**Task requirements**
Using the data below, work out how many of its lines contain "find", and give that number with nothing added.
☆ ☆ ☆ ☆
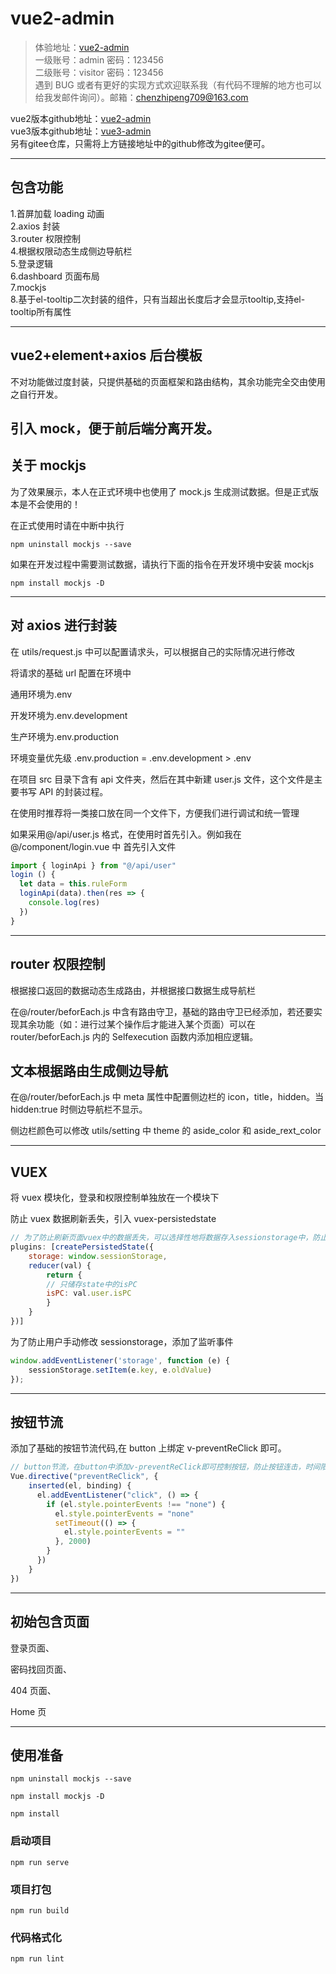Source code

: # vue2-admin

>体验地址：[vue2-admin](https://czp709.github.io/)  
>一级账号：admin 密码：123456  
>二级账号：visitor 密码：123456  
>遇到 BUG 或者有更好的实现方式欢迎联系我（有代码不理解的地方也可以给我发邮件询问）。邮箱：chenzhipeng709@163.com  

vue2版本github地址：[vue2-admin](https://github.com/czp709/vue2-admin)  
vue3版本github地址：[vue3-admin](https://github.com/czp709/vue-admin)  
另有gitee仓库，只需将上方链接地址中的github修改为gitee便可。

---
## 包含功能
1.首屏加载 loading 动画  
2.axios 封装  
3.router 权限控制  
4.根据权限动态生成侧边导航栏  
5.登录逻辑  
6.dashboard 页面布局  
7.mockjs  
8.基于el-tooltip二次封装的组件，只有当超出长度后才会显示tooltip,支持el-tooltip所有属性

---


## vue2+element+axios 后台模板
不对功能做过度封装，只提供基础的页面框架和路由结构，其余功能完全交由使用之自行开发。

## 引入 mock，便于前后端分离开发。

## 关于 mockjs

为了效果展示，本人在正式环境中也使用了 mock.js 生成测试数据。但是正式版本是不会使用的！

在正式使用时请在中断中执行

```
npm uninstall mockjs --save
```

如果在开发过程中需要测试数据，请执行下面的指令在开发环境中安装 mockjs

```
npm install mockjs -D
```

---

## 对 axios 进行封装

在 utils/request.js 中可以配置请求头，可以根据自己的实际情况进行修改

将请求的基础 url 配置在环境中

通用环境为.env

开发环境为.env.development

生产环境为.env.production

环境变量优先级 .env.production = .env.development > .env

在项目 src 目录下含有 api 文件夹，然后在其中新建 user.js 文件，这个文件是主要书写 API 的封装过程。

在使用时推荐将一类接口放在同一个文件下，方便我们进行调试和统一管理

如果采用@/api/user.js 格式，在使用时首先引入。例如我在@/component/login.vue 中
首先引入文件

```JavaScript
import { loginApi } from "@/api/user"
login () {
  let data = this.ruleForm
  loginApi(data).then(res => {
    console.log(res)
  })
}

```

---

## router 权限控制

根据接口返回的数据动态生成路由，并根据接口数据生成导航栏

在@/router/beforEach.js 中含有路由守卫，基础的路由守卫已经添加，若还要实现其余功能（如：进行过某个操作后才能进入某个页面）可以在 router/beforEach.js 内的 Selfexecution 函数内添加相应逻辑。

## 文本根据路由生成侧边导航

在@/router/beforEach.js 中 meta 属性中配置侧边栏的 icon，title，hidden。当 hidden:true 时侧边导航栏不显示。

侧边栏颜色可以修改 utils/setting 中 theme 的 aside_color 和 aside_rext_color

---

## VUEX

将 vuex 模块化，登录和权限控制单独放在一个模块下

防止 vuex 数据刷新丢失，引入 vuex-persistedstate

```JavaScript
// 为了防止刷新页面vuex中的数据丢失，可以选择性地将数据存入sessionstorage中，防止丢失
plugins: [createPersistedState({
    storage: window.sessionStorage,
    reducer(val) {
        return {
        // 只储存state中的isPC
        isPC: val.user.isPC
        }
    }
})]
```

为了防止用户手动修改 sessionstorage，添加了监听事件

```JavaScript
window.addEventListener('storage', function (e) {
    sessionStorage.setItem(e.key, e.oldValue)
});
```

---

## 按钮节流

添加了基础的按钮节流代码,在 button 上绑定 v-preventReClick 即可。

```JavaScript
// button节流，在button中添加v-preventReClick即可控制按钮，防止按钮连击，时间限制2s
Vue.directive("preventReClick", {
    inserted(el, binding) {
      el.addEventListener("click", () => {
        if (el.style.pointerEvents !== "none") {
          el.style.pointerEvents = "none"
          setTimeout(() => {
            el.style.pointerEvents = ""
          }, 2000)
        }
      })
    }
})
```

---

## 初始包含页面

登录页面、

密码找回页面、

404 页面、

Home 页

---

## 使用准备

```
npm uninstall mockjs --save

npm install mockjs -D

npm install
```

### 启动项目

```
npm run serve
```

### 项目打包

```
npm run build
```

### 代码格式化

```
npm run lint
```
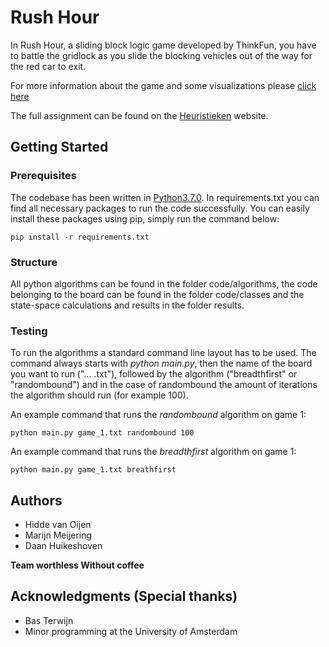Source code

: # Rush Hour

In Rush Hour, a sliding block logic game developed by ThinkFun, you have to battle the gridlock as you slide the blocking vehicles out of the way for the red car to exit.

For more information about the game and some visualizations please [click here](https://www.thinkfun.com/products/rush-hour/)

The full assignment can be found on the [Heuristieken](http://heuristieken.nl/wiki/index.php?title=Rush_Hour) website.

## Getting Started

### Prerequisites

The codebase has been written in [Python3.7.0](https://www.python.org/downloads/). In requirements.txt you can find all necessary packages to run the code successfully. You can easily install these packages using pip, simply run the command below:

```
pip install -r requirements.txt
```

### Structure

All python algorithms can be found in the folder code/algorithms, the code belonging to the board can be found in the folder code/classes and the state-space calculations and results in the folder results.

### Testing

To run the algorithms a standard command line layout has to be used. The command always starts with *python main.py*, then the name of the board you want to run ("... .txt"), followed by the algorithm ("breadthfirst" or "randombound") and in the case of randombound the amount of iterations the algorithm should run (for example 100).

An example command that runs the *randombound* algorithm on game 1:

```
python main.py game_1.txt randombound 100
```

An example command that runs the *breadthfirst* algorithm on game 1:

```
python main.py game_1.txt breathfirst
```

## Authors

* Hidde van Oijen
* Marijn Meijering
* Daan Huikeshoven

**Team worthless Without coffee**

## Acknowledgments (Special thanks)

* Bas Terwijn
* Minor programming at the University of Amsterdam
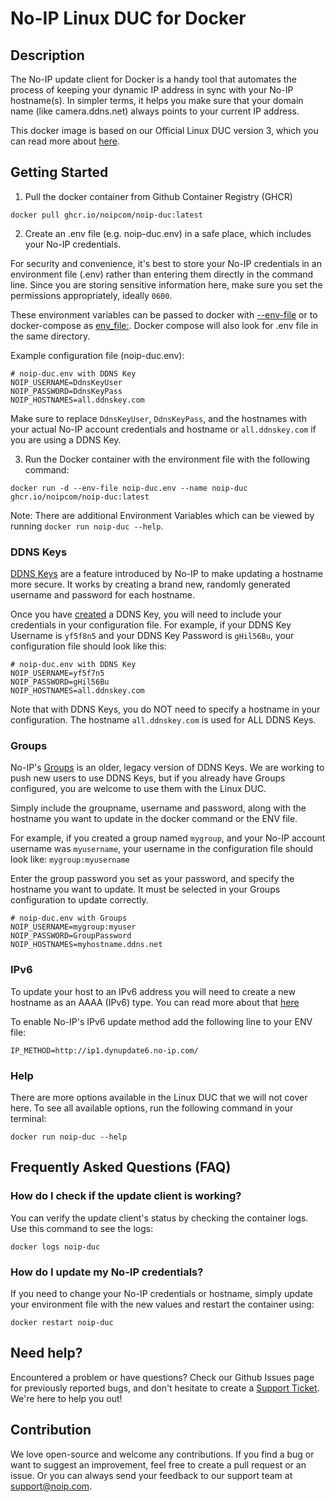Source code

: # No-IP Linux DUC for Docker

## Description
The No-IP update client for Docker is a handy tool that automates the process of keeping your dynamic IP address in sync with your No-IP hostname(s). In simpler terms, it helps you make sure that your domain name (like camera.ddns.net) always points to your current IP address.

This docker image is based on our Official Linux DUC version 3, which you can read more about [here](https://www.noip.com/support/knowledgebase/install-linux-3-x-dynamic-update-client-duc/).

## Getting Started
1. Pull the docker container from Github Container Registry (GHCR)

`docker pull ghcr.io/noipcom/noip-duc:latest`

2. Create an .env file (e.g. noip-duc.env) in a safe place, which includes your No-IP credentials. 

For security and convenience, it's best to store your No-IP credentials in an environment file (.env) rather than entering them directly in the command line. Since you are storing sensitive information here, make sure you set the permissions appropriately, ideally `0600`.

These environment variables can be passed to docker with [--env-file](https://docs.docker.com/engine/reference/commandline/run/#env) or to docker-compose as [env_file:](https://docs.docker.com/compose/environment-variables/set-environment-variables/). Docker compose will also look for .env file in the same directory.

Example configuration file (noip-duc.env):
```
# noip-duc.env with DDNS Key
NOIP_USERNAME=DdnsKeyUser
NOIP_PASSWORD=DdnsKeyPass
NOIP_HOSTNAMES=all.ddnskey.com
```

Make sure to replace `DdnsKeyUser`, `DdnsKeyPass`, and the hostnames with your actual No-IP account credentials and hostname or `all.ddnskey.com` if you are using a DDNS Key.

3. Run the Docker container with the environment file with the following command:

`docker run -d --env-file noip-duc.env --name noip-duc ghcr.io/noipcom/noip-duc:latest`

Note: There are additional Environment Variables which can be viewed by running `docker run noip-duc --help`.

### DDNS Keys
[DDNS Keys](https://www.noip.com/support/knowledgebase/how-to-setup-and-use-a-ddns-key) are a feature introduced by No-IP to make updating a hostname more secure. It works by creating a brand new, randomly generated username and password for each hostname.

Once you have [created](https://www.noip.com/support/knowledgebase/how-to-setup-and-use-a-ddns-key) a DDNS Key, you will need to include your credentials in your configuration file. For example, if your DDNS Key Username is `yf5f8n5` and your DDNS Key Password is `gHil56Bu`, your configuration file should look like this: 

```
# noip-duc.env with DDNS Key
NOIP_USERNAME=yf5f7n5
NOIP_PASSWORD=gHil56Bu
NOIP_HOSTNAMES=all.ddnskey.com
```

Note that with DDNS Keys, you do NOT need to specify a hostname in your configuration. The hostname `all.ddnskey.com` is used for ALL DDNS Keys.

### Groups
No-IP's [Groups](https://www.noip.com/support/knowledgebase/limit-hostnames-updated-dynamic-dns-client/) is an older, legacy version of DDNS Keys. We are working to push new users to use DDNS Keys, but if you already have Groups configured, you are welcome to use them with the Linux DUC.

Simply include the groupname, username and password, along with the hostname you want to update in the docker command or the ENV file.

For example, if you created a group named `mygroup`, and your No-IP account username was `myusername`, your username in the configuration file should look like: `mygroup:myusername`

Enter the group password you set as your password, and specify the hostname you want to update. It must be selected in your Groups configuration to update correctly.

```
# noip-duc.env with Groups
NOIP_USERNAME=mygroup:myuser
NOIP_PASSWORD=GroupPassword
NOIP_HOSTNAMES=myhostname.ddns.net
```

### IPv6
To update your host to an IPv6 address you will need to create a new hostname as an AAAA (IPv6) type. You can read more about that [here](https://www.noip.com/support/knowledgebase/automatic-ipv6-updates-linux-duc)

To enable No-IP's IPv6 update method add the following line to your ENV file:

`IP_METHOD=http://ip1.dynupdate6.no-ip.com/`

### Help
There are more options available in the Linux DUC that we will not cover here. To see all available options, run the following command in your terminal:

`docker run noip-duc --help`

## Frequently Asked Questions (FAQ)

### How do I check if the update client is working?
You can verify the update client's status by checking the container logs. Use this command to see the logs:

`docker logs noip-duc`

### How do I update my No-IP credentials?
If you need to change your No-IP credentials or hostname, simply update your environment file with the new values and restart the container using:

`docker restart noip-duc`

## Need help?
Encountered a problem or have questions? Check our Github Issues page for previously reported bugs, and don't hesitate to create a [Support Ticket](https://www.noip.com/ticket). We're here to help you out!

## Contribution
We love open-source and welcome any contributions. If you find a bug or want to suggest an improvement, feel free to create a pull request or an issue. Or you can always send your feedback to our support team at support@noip.com. 
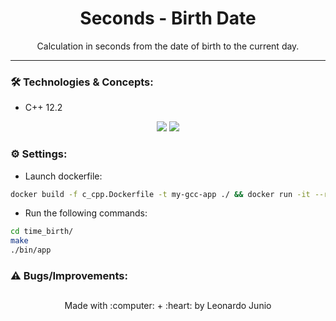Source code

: <h1 align="center">Seconds - Birth Date</h1>

<p align="center">Calculation in seconds from the date of birth to the current day.</p>

<hr> 

### :hammer_and_wrench: Technologies & Concepts:

* C++ 12.2

<div align="center" style="display: inline_block">
	<img src="https://img.shields.io/static/v1?label=Cpp&message=v12.2&color=F34B7D&style=flat"/>
	<img src="https://img.shields.io/static/v1?label=license&message=MIT&color=green&style=flat"/>
</div>

### :gear: Settings:

* Launch dockerfile:
```bash
docker build -f c_cpp.Dockerfile -t my-gcc-app ./ && docker run -it --rm -v ./:/App my-gcc-app
```

* Run the following commands:
```bash
cd time_birth/
make
./bin/app 
```

### :warning: Bugs/Improvements:

##

<div align="center">
	<p>Made with :computer: + :heart: by Leonardo Junio</p>
</div>
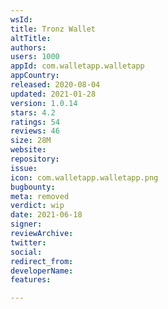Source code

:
 ```yaml
---
wsId: 
title: Tronz Wallet
altTitle: 
authors: 
users: 1000
appId: com.walletapp.walletapp
appCountry: 
released: 2020-08-04
updated: 2021-01-28
version: 1.0.14
stars: 4.2
ratings: 54
reviews: 46
size: 28M
website: 
repository: 
issue: 
icon: com.walletapp.walletapp.png
bugbounty: 
meta: removed
verdict: wip
date: 2021-06-18
signer: 
reviewArchive: 
twitter: 
social: 
redirect_from: 
developerName: 
features: 

---
```


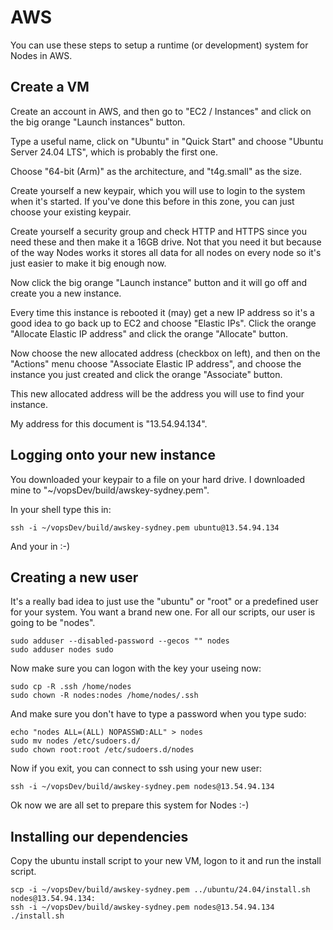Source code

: # AWS

You can use these steps to setup a runtime (or development) system for Nodes in AWS.

## Create a VM

Create an account in AWS, and then go to "EC2 / Instances" and click on the big orange
"Launch instances" button.

Type a useful name, click on "Ubuntu" in "Quick Start" and choose "Ubuntu Server 24.04 LTS",
which is probably the first one.

Choose "64-bit (Arm)" as the architecture, and "t4g.small" as the size.

Create yourself a new keypair, which you will use to login to the system when it's started. If 
you've done this before in this zone, you can just choose your existing keypair.

Create yourself a security group and check HTTP and HTTPS since you need these and then
make it a 16GB drive. Not that you need it but because of the way Nodes works it stores all
data for all nodes on every node so it's just easier to make it big enough now.

Now click the big orange "Launch instance" button and it will go off and create you a new
instance.

Every time this instance is rebooted it (may) get a new IP address so it's a good idea to
go back up to EC2 and choose "Elastic IPs". Click the orange "Allocate Elastic IP address" and
click the orange "Allocate" button.

Now choose the new allocated address (checkbox on left), and then on the "Actions" menu choose
"Associate Elastic IP address", and choose the instance you just created and click the orange
"Associate" button.

This new allocated address will be the address you will use to find your instance.

My address for this document is "13.54.94.134".

## Logging onto your new instance

You downloaded your keypair to a file on your hard drive. I downloaded mine to 
"~/vopsDev/build/awskey-sydney.pem".

In your shell type this in:

```
ssh -i ~/vopsDev/build/awskey-sydney.pem ubuntu@13.54.94.134
```

And your in :-)

## Creating a new user

It's a really bad idea to just use the "ubuntu" or "root" or a predefined user for your
system. You want a brand new one. For all our scripts, our user is going to be "nodes".

```
sudo adduser --disabled-password --gecos "" nodes
sudo adduser nodes sudo
```

Now make sure you can logon with the key your useing now:

```
sudo cp -R .ssh /home/nodes
sudo chown -R nodes:nodes /home/nodes/.ssh
```

And make sure you don't have to type a password when you type sudo:

```
echo "nodes ALL=(ALL) NOPASSWD:ALL" > nodes
sudo mv nodes /etc/sudoers.d/
sudo chown root:root /etc/sudoers.d/nodes
```
Now if you exit, you can connect to ssh using your new user:

```
ssh -i ~/vopsDev/build/awskey-sydney.pem nodes@13.54.94.134
```

Ok now we are all set to prepare this system for Nodes :-)

## Installing our dependencies

Copy the ubuntu install script to your new VM, logon to it and run the install script.

```
scp -i ~/vopsDev/build/awskey-sydney.pem ../ubuntu/24.04/install.sh nodes@13.54.94.134:
ssh -i ~/vopsDev/build/awskey-sydney.pem nodes@13.54.94.134
./install.sh 
```

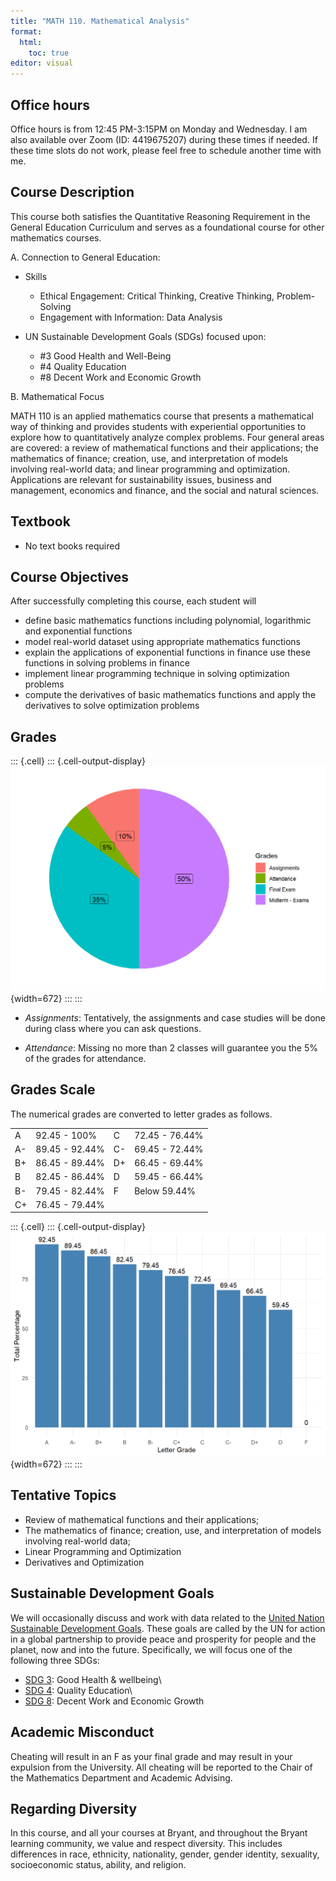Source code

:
 ```yaml
---
title: "MATH 110. Mathematical Analysis"
format: 
  html:
    toc: true
editor: visual
---
```






## Office hours

Office hours is from 12:45 PM-3:15PM on Monday and Wednesday. I am also available over Zoom (ID: 4419675207) during these times if needed. If these time slots do not work, please feel free to schedule another time with me.


## Course Description

This course both satisfies the Quantitative Reasoning Requirement in the General Education Curriculum and serves as a foundational course for other mathematics courses.

A.  Connection to General Education:

-   Skills

    -   Ethical Engagement: Critical Thinking, Creative Thinking, Problem-Solving
    -   Engagement with Information: Data Analysis

-   UN Sustainable Development Goals (SDGs) focused upon:

    -   #3 Good Health and Well-Being
    -   #4 Quality Education
    -   #8 Decent Work and Economic Growth

B. Mathematical Focus

MATH 110 is an applied mathematics course that presents a mathematical way of thinking and provides students with experiential opportunities to explore how to quantitatively analyze complex problems. Four general areas are covered: a review of mathematical functions and their applications; the mathematics of finance; creation, use, and interpretation of models involving real-world data; and linear programming and optimization. Applications are relevant for sustainability issues, business and management, economics and finance, and the social and natural sciences.

## Textbook

-   No text books required

## Course Objectives

After successfully completing this course, each student will

-   define basic mathematics functions including polynomial, logarithmic and exponential functions
-   model real-world dataset using appropriate mathematics functions
-   explain the applications of exponential functions in finance use these functions in solving problems in finance
-   implement linear programming technique in solving optimization problems
-   compute the derivatives of basic mathematics functions and apply the derivatives to solve optimization problems

## Grades



::: {.cell}
::: {.cell-output-display}
![](syllabus_files/figure-html/unnamed-chunk-1-1.png){width=672}
:::
:::



-   *Assignments*: Tentatively, the assignments and case studies will be done during class where you can ask questions.

-   *Attendance*: Missing no more than 2 classes will guarantee you the 5% of the grades for attendance. 

## Grades Scale

The numerical grades are converted to letter grades as follows.

|     |                |     |                |
|-----|----------------|-----|----------------|
| A   | 92.45 - 100%   | C   | 72.45 - 76.44% |
| A-  | 89.45 - 92.44% | C-  | 69.45 - 72.44% |
| B+  | 86.45 - 89.44% | D+  | 66.45 - 69.44% |
| B   | 82.45 - 86.44% | D   | 59.45 - 66.44% |
| B-  | 79.45 - 82.44% | F   | Below 59.44%   |
| C+  | 76.45 - 79.44% |     |                |



::: {.cell}
::: {.cell-output-display}
![](syllabus_files/figure-html/unnamed-chunk-2-1.png){width=672}
:::
:::



## Tentative Topics

-   Review of mathematical functions and their applications; 
-   The mathematics of finance; creation, use, and interpretation of models involving real-world data; 
-   Linear Programming and Optimization
-   Derivatives and Optimization

## Sustainable Development Goals

We will occasionally discuss and work with data related to the [United Nation Sustainable Development Goals](https://sdgs.un.org/goals). These goals are called by the UN for action in a global partnership to provide peace and prosperity for people and the planet, now and into the future. Specifically, we will focus one of the following three SDGs:

-   [SDG 3](https://www.globalgoals.org/goals/3-good-health-and-well-being/): Good Health & wellbeing\
-   [SDG 4](https://www.globalgoals.org/goals/4-quality-education/): Quality Education\
-   [SDG 8](https://www.globalgoals.org/goals/8-decent-work-and-economic-growth/): Decent Work and Economic Growth

## Academic Misconduct

Cheating will result in an F as your final grade and may result in your expulsion from the University. All cheating will be reported to the Chair of the Mathematics Department and Academic Advising.

## Regarding Diversity

In this course, and all your courses at Bryant, and throughout the Bryant learning community, we value and respect diversity. This includes differences in race, ethnicity, nationality, gender, gender identity, sexuality, socioeconomic status, ability, and religion.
☆ ☆ ☆ ☆
**Written answer**
3